In early April, Duarte warned that the Arctic summer sea ice was melting at a rate faster than predicted by conventional climate models, and could be ice free as early as 2015 – rather than toward the end of the century, as the UN Intergovernmental Panel on Climate Change (IPCC) projected in 2007. He said:
“The Arctic situation is snowballing: dangerous changes in the Arctic derived from accumulated anthropogenic green house gases lead to more activities conducive to further greenhouse gas emissions. This situation has the momentum of a runaway train.”
Duarte is lead author of a paper published last year in Nature Climate Change documenting how “tipping elements” in the Arctic ecosystems leading to “abrupt changes” that would dramatically impact “the global earth system” had “already started up”. Duarte and his team concluded: “We are facing the first clear evidence of dangerous climate change.”
New research suggests that the Arctic summer sea ice loss is linked to extreme weather. Rutgers University climate scientist Jennifer Francis points to the phenomenon of “Arctic amplification”, where:
“The loss of Arctic summer sea ice and the rapid warming of the Far North are altering the jet stream over North America, Europe, and Russia. Scientists are now just beginning to understand how these profound shifts may be increasing the likelihood of more persistent and extreme weather.”
Extreme weather events over the last few years apparently driven by the accelerating Arctic melt process – including unprecedented heatwaves and droughts in the US and Russia, along with snowstorms and cold weather in northern Europe – have undermined harvests, dramatically impacting global food production and contributing to civil unrest.

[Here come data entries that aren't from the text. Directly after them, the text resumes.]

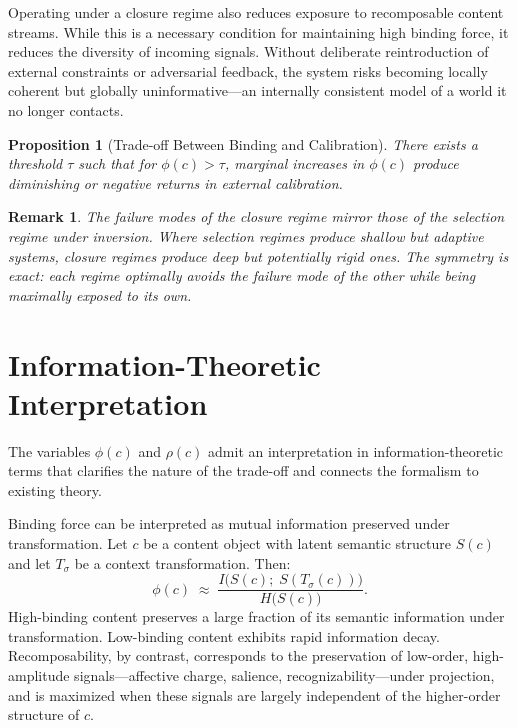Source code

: \documentclass[12pt]{article}
\newtheorem{proposition}{Proposition}[section]
\newtheorem{remark}{Remark}[section]
\newcommand{\bind}{\phi}
\newcommand{\recomp}{\rho}
\begin{document}
Operating under a closure regime also reduces exposure to recomposable
content streams. While this is a necessary condition for maintaining
high binding force, it reduces the diversity of incoming signals.
Without deliberate reintroduction of external constraints or adversarial
feedback, the system risks becoming locally coherent but globally
uninformative---an internally consistent model of a world it no longer
contacts.

\begin{proposition}[Trade-off Between Binding and Calibration]
\label{prop:calibration}
There exists a threshold $\tau$ such that for $\bind(c) > \tau$,
marginal increases in $\bind(c)$ produce diminishing or negative returns
in external calibration.
\end{proposition}

\begin{remark}
The failure modes of the closure regime mirror those of the selection
regime under inversion. Where selection regimes produce shallow but
adaptive systems, closure regimes produce deep but potentially rigid
ones. The symmetry is exact: each regime optimally avoids the failure
mode of the other while being maximally exposed to its own.
\end{remark}

\section{Information-Theoretic Interpretation}
\label{sec:info}

The variables $\bind(c)$ and $\recomp(c)$ admit an interpretation in
information-theoretic terms that clarifies the nature of the trade-off
and connects the formalism to existing theory.

Binding force can be interpreted as mutual information preserved under
transformation. Let $c$ be a content object with latent semantic
structure $S(c)$ and let $T_\sigma$ be a context transformation. Then:
\[
\bind(c) \;\approx\; \frac{I\bigl(S(c);\; S(T_\sigma(c))\bigr)}{H\bigl(S(c)\bigr)}.
\]
High-binding content preserves a large fraction of its semantic
information under transformation. Low-binding content exhibits rapid
information decay. Recomposability, by contrast, corresponds to the
preservation of low-order, high-amplitude signals---affective charge,
salience, recognizability---under projection, and is maximized when
these signals are largely independent of the higher-order structure of
$c$.
\end{document}
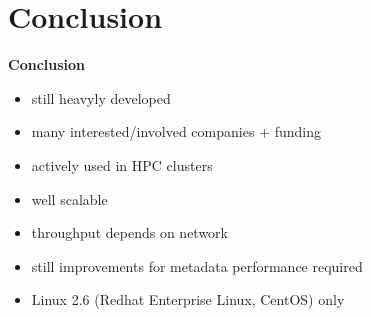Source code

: \section{Conclusion}
\begin{frame}{\textbf{Conclusion}}
    \begin{itemize}
        \item still heavyly developed
        \item many interested/involved companies + funding
        \item actively used in HPC clusters
        \item well scalable
        \item throughput depends on network
        \item still improvements for metadata performance required
        \item Linux 2.6 (Redhat Enterprise Linux, CentOS) only
    \end{itemize}
\end{frame}
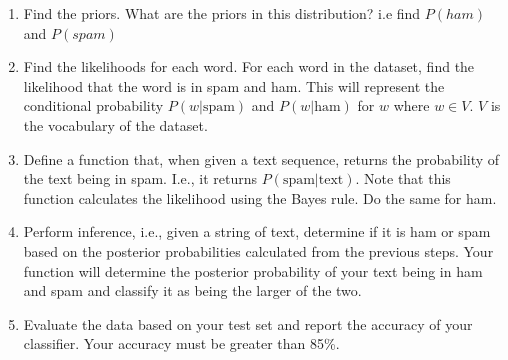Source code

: \documentclass[a3paper,12pt]{article} %
\begin{document}
\begin{enumerate}
    \item Find the priors. What are the priors in this distribution? i.e find $P(ham)$ and $P(spam)$
    \item Find the likelihoods for each word. For each word in the dataset, find the likelihood that the word is in spam and ham.
This will represent the conditional probability \( P(w|\text{spam}) \) and \( P(w|\text{ham}) \) for \( w \) where $w \in V $.
$V$ is the vocabulary of the dataset.

\item Define a function that, when given a text sequence, returns the probability of the text being in spam. I.e., it returns \( P(\text{spam}|\text{text}) \). Note that this function calculates the likelihood using the Bayes rule. Do the same for ham.


\item Perform inference, i.e., given a string of text, determine if it is ham or spam based on the posterior probabilities calculated from the previous steps. Your function will determine the posterior probability of your text being in ham and spam and classify it as being the larger of the two.


\item Evaluate the data based on your test set and report the accuracy of your classifier. Your accuracy must be greater than 85\%. 


\end{enumerate}
\end{document}
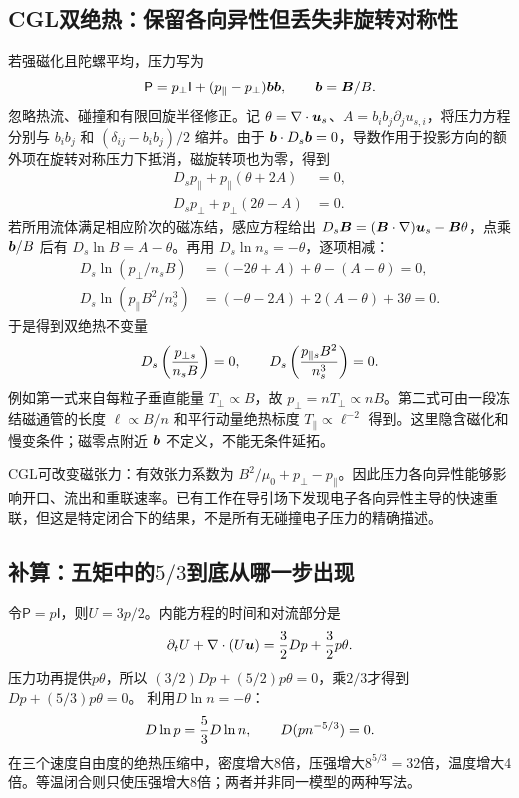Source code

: \documentclass[UTF8,a4paper,11pt,openany,fontset=fandol]{ctexbook}
\begin{document}
\subsection{CGL双绝热：保留各向异性但丢失非旋转对称性}
若强磁化且陀螺平均，压力写为
\begin{equation}\mathsf P=p_\perp\mathsf I+(p_\parallel-p_\perp)\bm{b}\bm{b},\qquad\bm{b}=\bm{B}/B.
\end{equation}
忽略热流、碰撞和有限回旋半径修正。记 $\theta=\nabla\cdot\bm{u}_s$、$A=b_ib_j\partial_ju_{s,i}$，将压力方程分别与 $b_ib_j$ 和 $(\delta_{ij}-b_ib_j)/2$ 缩并。由于 $\bm{b}\cdot D_s\bm{b}=0$，导数作用于投影方向的额外项在旋转对称压力下抵消，磁旋转项也为零，得到
\begin{align}
D_sp_\parallel+p_\parallel(\theta+2A)&=0,\\
D_sp_\perp+p_\perp(2\theta-A)&=0.
\end{align}
若所用流体满足相应阶次的磁冻结，感应方程给出
$D_s\bm{B}=(\bm{B}\cdot\nabla)\bm{u}_s-\bm{B}\theta$，点乘 $\bm{b}/B$ 后有
$D_s\ln B=A-\theta$。再用 $D_s\ln n_s=-\theta$，逐项相减：
\begin{align}
D_s\ln(p_\perp/n_sB)&=(-2\theta+A)+\theta-(A-\theta)=0,\\
D_s\ln(p_\parallel B^2/n_s^3)&=(-\theta-2A)+2(A-\theta)+3\theta=0.
\end{align}
于是得到双绝热不变量
\begin{equation}D_s\left({p_{\perp s}\over n_sB}\right)=0,\qquad
D_s\left({p_{\parallel s}B^2\over n_s^3}\right)=0.\label{eq:cgl}
\end{equation}
例如第一式来自每粒子垂直能量 $T_\perp\propto B$，故 $p_\perp=nT_\perp\propto nB$。第二式可由一段冻结磁通管的长度 $\ell\propto B/n$ 和平行动量绝热标度 $T_\parallel\propto\ell^{-2}$ 得到。这里隐含磁化和慢变条件；磁零点附近 $\bm{b}$ 不定义，不能无条件延拓。

CGL可改变磁张力：有效张力系数为 $B^2/\mu_0+p_\perp-p_\parallel$。因此压力各向异性能够影响开口、流出和重联速率。已有工作在导引场下发现电子各向异性主导的快速重联，但这是特定闭合下的结果，不是所有无碰撞电子压力的精确描述。\citep{Cassak2015}

\subsection{补算：五矩中的$5/3$到底从哪一步出现}
令$\mathsf P=p\mathsf I$，则$U=3p/2$。内能方程的时间和对流部分是
\begin{equation}
 \partial_tU+\nabla\cdot(U\bm{u})
 ={3\over2}Dp+{3\over2}p\theta.
\end{equation}
压力功再提供$p\theta$，所以
$(3/2)Dp+(5/2)p\theta=0$，乘$2/3$才得到
$Dp+(5/3)p\theta=0$。
利用$D\ln n=-\theta$：
\begin{equation}
 D\ln p={5\over3}D\ln n,\qquad D(pn^{-5/3})=0.
\end{equation}
在三个速度自由度的绝热压缩中，密度增大8倍，压强增大$8^{5/3}=32$倍，温度增大4倍。等温闭合则只使压强增大8倍；两者并非同一模型的两种写法。
\end{document}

US national security officials have taken an increasing interest in the destabilising impact of climate change. In February this year, the US Department of Defense (DoD) released its new Climate Change Adaptation Roadmap, which noted that global warming will have:
“… significant geopolitical impacts around the world, contributing to greater competition for more limited and critical life-sustaining resources like food and water.”
The effects of climate change may:
“Act as accelerants of instability or conflict in parts of the world… [and] may also lead to increased demands for defense support to civil authorities for humanitarian assistance or disaster response, both within the United States and overseas … DoD will need to adjust to the impacts of climate change on its facilities, infrastructure, training and testing activities, and military capabilities.”
The primary goal of adaptation is to ensure that the US armed forces are “better prepared to effectively respond to climate change” as it happens, and “to ensure continued mission success” in military operations – rather than to prevent or mitigate climate change.
While the DoD is also concerned about the Arctic, the focus is less on risks than on opportunities:
“The Department is developing cooperative partnerships with interagency and international Arctic stakeholders to collaboratively address future opportunities and potential challenges inherent in the projected opening of the Arctic.”
Arctic “stakeholders” include US, Russian, Canadian, Norwegian and Danish energy firms, which are scrambling to exploit the northern polar region’s untapped natural wealth. The region is estimated to hold a quarter of the world’s remaining undiscovered oil and gas reserves, sparking concerted efforts by these countries to expand their Arctic military presence.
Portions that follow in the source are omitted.